Qualtrics is an NBA jersey patch sponsor (the company donated the patch to their charity branch, 5 For The Fight) and the company has had deals with both the NBA and the Jazz. NBA commissioner Adam Silver has appeared at Qualtrics' conferences, and Smith has been in ads alongside Rudy Gobert and Donovan Mitchell. Oh, and if that isn't enough to prove his love of basketball, there's also a court in both his home and at Qualtrics' Provo office.
He once dreamed of playing for the team; now he gets to run it.
Qualtrics was founded in Provo in 2002 by brothers Ryan and Jared Smith. It was initially conceived as a tool to put surveys and questionnaires on the internet so that anyone could conduct market research. It has since evolved into a tech giant. Qualtrics has grown into an analytical platform (which some Jazz fans will love to hear) that helps companies assess performance with both clients and employees — and it's used by companies everywhere.
That type of growth didn't happen overnight. Smith and Qualtrics bootstrapped their way to success and didn't raise any outside capital until 2012. In January, Smith credited Utah's tech community for helping raise him up.
"Everything I got came from Utah. ... It's this ecosystem that has helped our organizations be successful," Smith said.
And it's hard to find someone as successful as Smith. In 2018, he made a deal that turned heads throughout the financial world: He sold Qualtrics for an astounding $8 billion to German multinational software corporation SAP — with a significant chunk of that price tag going to the Smith family — and stayed on as CEO.
So, yeah, Smith has the funds to compete with other NBA owners. But he didn't want to own any team; he had his heart set on one specifically. In October 2019, in the media room of the Zions Bank Basketball Campus, Smith was asked on the radio if he had any interest in owning a sports franchise.
"I mean, there's a lot of people who like to just go buy a team anywhere and do that. You know, I have some friends who have done that. And then they're living four time zones away from their team. And that's just not that interesting to me," Smith said. "I like Utah and something around here. But timing has to be right."
The timing is now right for the 42-year-old Smith. He built a company he started in his parents' basement into one that has 25 offices around the world and over 3,000 employees. And with the intent to go public, which was announced in July, plans are in place to add 5,000 more employees by 2023.

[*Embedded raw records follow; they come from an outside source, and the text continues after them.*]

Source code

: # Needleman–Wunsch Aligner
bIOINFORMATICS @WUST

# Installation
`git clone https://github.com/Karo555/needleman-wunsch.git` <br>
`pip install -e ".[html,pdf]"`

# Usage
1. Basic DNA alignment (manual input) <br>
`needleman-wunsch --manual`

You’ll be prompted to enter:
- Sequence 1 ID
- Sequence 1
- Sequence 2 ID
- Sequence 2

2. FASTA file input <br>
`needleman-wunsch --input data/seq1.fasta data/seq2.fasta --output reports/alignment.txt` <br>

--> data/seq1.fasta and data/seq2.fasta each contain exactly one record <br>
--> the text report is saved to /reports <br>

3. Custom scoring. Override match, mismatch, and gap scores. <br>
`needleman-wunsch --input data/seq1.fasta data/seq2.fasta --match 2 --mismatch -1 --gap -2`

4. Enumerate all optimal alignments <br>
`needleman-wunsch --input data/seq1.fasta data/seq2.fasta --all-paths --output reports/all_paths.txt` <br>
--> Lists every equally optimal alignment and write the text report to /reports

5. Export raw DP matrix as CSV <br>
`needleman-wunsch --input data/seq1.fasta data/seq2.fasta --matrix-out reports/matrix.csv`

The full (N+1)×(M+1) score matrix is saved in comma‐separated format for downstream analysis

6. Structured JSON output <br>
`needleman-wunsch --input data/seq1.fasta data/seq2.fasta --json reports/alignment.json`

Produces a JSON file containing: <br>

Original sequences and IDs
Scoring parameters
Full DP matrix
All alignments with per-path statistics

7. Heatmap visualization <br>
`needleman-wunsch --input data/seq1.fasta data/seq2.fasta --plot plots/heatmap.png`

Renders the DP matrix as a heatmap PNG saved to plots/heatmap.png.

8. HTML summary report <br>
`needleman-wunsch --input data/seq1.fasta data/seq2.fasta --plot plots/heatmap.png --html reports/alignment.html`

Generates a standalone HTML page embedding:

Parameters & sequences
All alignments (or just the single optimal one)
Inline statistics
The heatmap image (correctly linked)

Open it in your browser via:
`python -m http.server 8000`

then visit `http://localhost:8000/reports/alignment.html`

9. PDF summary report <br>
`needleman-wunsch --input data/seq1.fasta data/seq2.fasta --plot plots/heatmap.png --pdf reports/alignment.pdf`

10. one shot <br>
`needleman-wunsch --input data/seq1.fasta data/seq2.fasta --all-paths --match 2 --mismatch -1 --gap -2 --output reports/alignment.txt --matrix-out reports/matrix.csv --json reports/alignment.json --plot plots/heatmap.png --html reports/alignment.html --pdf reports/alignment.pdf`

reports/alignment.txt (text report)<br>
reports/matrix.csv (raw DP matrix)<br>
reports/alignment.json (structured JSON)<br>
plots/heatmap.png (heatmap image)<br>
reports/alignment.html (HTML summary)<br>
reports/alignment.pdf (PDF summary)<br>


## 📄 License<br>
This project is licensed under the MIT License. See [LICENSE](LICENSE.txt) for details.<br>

Now, he gets a chance to build the Utah Jazz, the team he grew up watching and wanting to play for, into a champion.
"Ryan Smith always says when there's a problem, when there's an issue, we need to put the best and brightest minds on that," Lori Kun, head of social impact at Qualtrics, told KSL.com in May.
He's done that in the tech world, constantly adapting his company to continue to be successful (no, Qualtrics is not just a survey company). And he's done that with 5 For The Fight — not just by raising money, but by funding fellowships to try and find a cure for cancer.
He's helped out small businesses — buying 50 meals per day at local restaurants to help them deal with the coronavirus — and offered a work-from-home program for free to businesses (9,000 companies used it). And Qualtrics has developed a tool to help distribute a COVID-19 vaccine.
Smith has already created a legacy of his own right in Utah. Now, he gets to add to another's.
"I was sitting there this week with my kids in a Junior Jazz program that you guys started, with hundreds of kids running around; the legacy that you have created is untouchable," Smith told current Jazz owner Gail Miller on Wednesday," and we're all just incredibly grateful for that. The Jazz are a gift to this whole community — and that's how we view it, that's 100% how we view this."